The more "nationalistic" remainder, which in 1905 was . reorganized as the Ukrainian Social Democratic Labor Party (USDRP) also in 1906 requested admission into the RSDRP, offering a proposal in which it agreed with all points /5/ of the RSDRP program, inserting only a final amendment, a footnote, expressing the weak and ill-defined Ukrainian Social Democratic demand of not even Ukrainian autonomy, merely the right to discuss it, to raise the question within the empirewide political movement.2 This, in turn, called forth categorical opposition from Lenin's Bolshevik center. No merger took place because of the party's "petty bourgeois character," as Lenin's Complete Collected Works would have it,3 for only the complete rejection of all national demands ("petty bourgeois consciousness") would do for the Bolsheviks.4

Ukrainians at the turn of the century were a classic example of a sociologically incomplete people, that is, a people for whom foreign domination assumed a structural character such that even where members of the given group constitute the overwhelming majority of the population, almost all roles in the social division of labor, except for the least prestigious ones, are occupied by members of other groups.5 After the Valuyev Circular of 1863 and Ems Ukaz of 1876, Russia's Ukrainians lacked schools and literature in their native tongue.
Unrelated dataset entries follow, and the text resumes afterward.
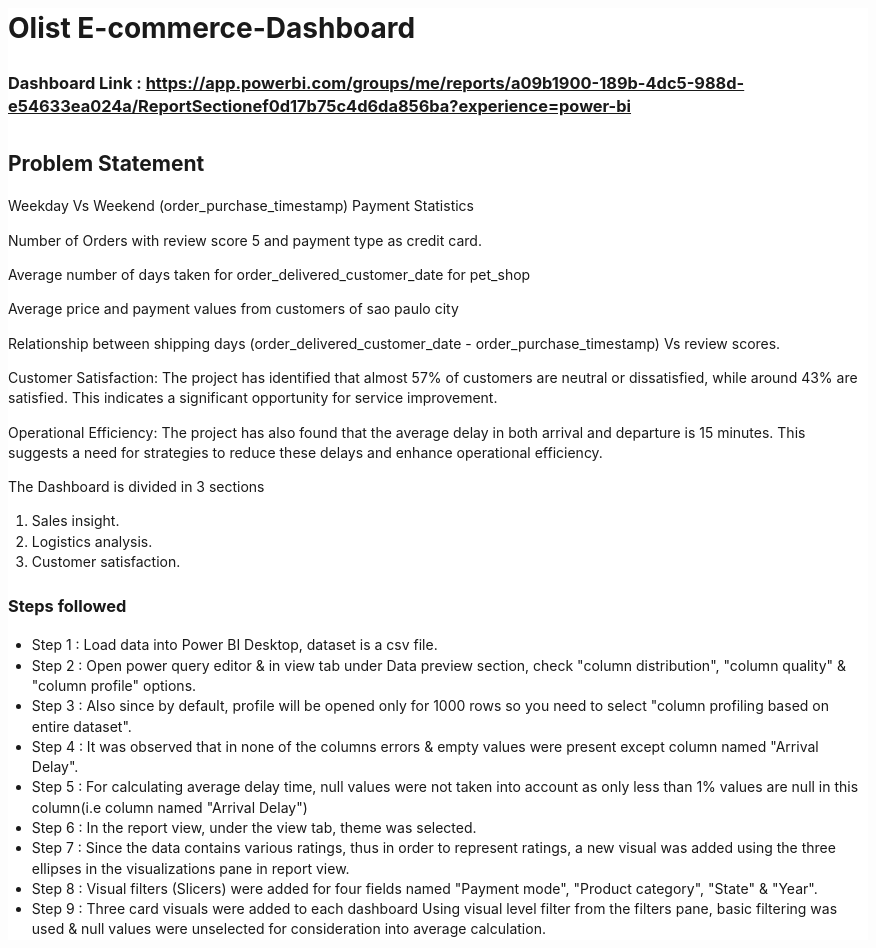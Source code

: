 
# Olist E-commerce-Dashboard

### Dashboard Link : https://app.powerbi.com/groups/me/reports/a09b1900-189b-4dc5-988d-e54633ea024a/ReportSectionef0d17b75c4d6da856ba?experience=power-bi

## Problem Statement

Weekday Vs Weekend (order_purchase_timestamp) Payment Statistics

Number of Orders with review score 5 and payment type as credit card.

Average number of days taken for order_delivered_customer_date for pet_shop

Average price and payment values from customers of sao paulo city

Relationship between shipping days (order_delivered_customer_date - order_purchase_timestamp) Vs review scores.


Customer Satisfaction: The project has identified that almost 57% of customers are neutral or dissatisfied, while around 43% are satisfied. This indicates a significant opportunity for service improvement.

Operational Efficiency: The project has also found that the average delay in both arrival and departure is 15 minutes. This suggests a need for strategies to reduce these delays and enhance operational efficiency.

The Dashboard is divided in 3 sections 
1) Sales insight.
2) Logistics analysis.
3) Customer satisfaction. 


### Steps followed 

- Step 1 : Load data into Power BI Desktop, dataset is a csv file.
- Step 2 : Open power query editor & in view tab under Data preview section, check "column distribution", "column quality" & "column profile" options.
- Step 3 : Also since by default, profile will be opened only for 1000 rows so you need to select "column profiling based on entire dataset".
- Step 4 : It was observed that in none of the columns errors & empty values were present except column named "Arrival Delay".
- Step 5 : For calculating average delay time, null values were not taken into account as only less than 1% values are null in this column(i.e column named "Arrival Delay") 
- Step 6 : In the report view, under the view tab, theme was selected.
- Step 7 : Since the data contains various ratings, thus in order to represent ratings, a new visual was added using the three ellipses in the visualizations pane in report view. 
- Step 8 : Visual filters (Slicers) were added for four fields named "Payment mode", "Product category", "State" & "Year".
- Step 9 : Three card visuals were added to each dashboard
           Using visual level filter from the filters pane, basic filtering was used & null values were unselected for consideration into average calculation.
And even in small towns where in 1870 the local citizens spoke local Ukrainian dialects, by the turn of the century they had adopted "primarily the Russian language or a mixture of Russian and Ukrainian."6 Even in 1917 Ukrainians remained an overwhelmingly peasant folk, little affected by the industrial development of their country. The trade unions and working class were overwhelmingly linguistically Russian, as were the town store and landlord's manor. One key word appears over and over in early twentieth-century. Ukrainian political thought, bourgeoislessness. In 1909, for example, one Ukrainian activist attributed the weakness of the Ukrainian national movement to precisely this lack of a Ukrainian national bourgeoisie.7 By contrast, in 1917 Volodymyr Vynnychenko praised Ukrainian "bourgeoislessness" as a factor promoting national unity in the struggle for national and social justice.8 All Ukrainian politicians recognized it for a fact. Only Lenin /6/ could maintain that every nation has proletarian and bourgeois (i.e., hostile, those whom socialists had to fight) elements. In essence, this Leninist thesis was mere political chicanery. He reserved unto himself the right to define what was "bourgeois," even among other peoples, and thereby justify interference in their internal affairs and unbridled force against such elements.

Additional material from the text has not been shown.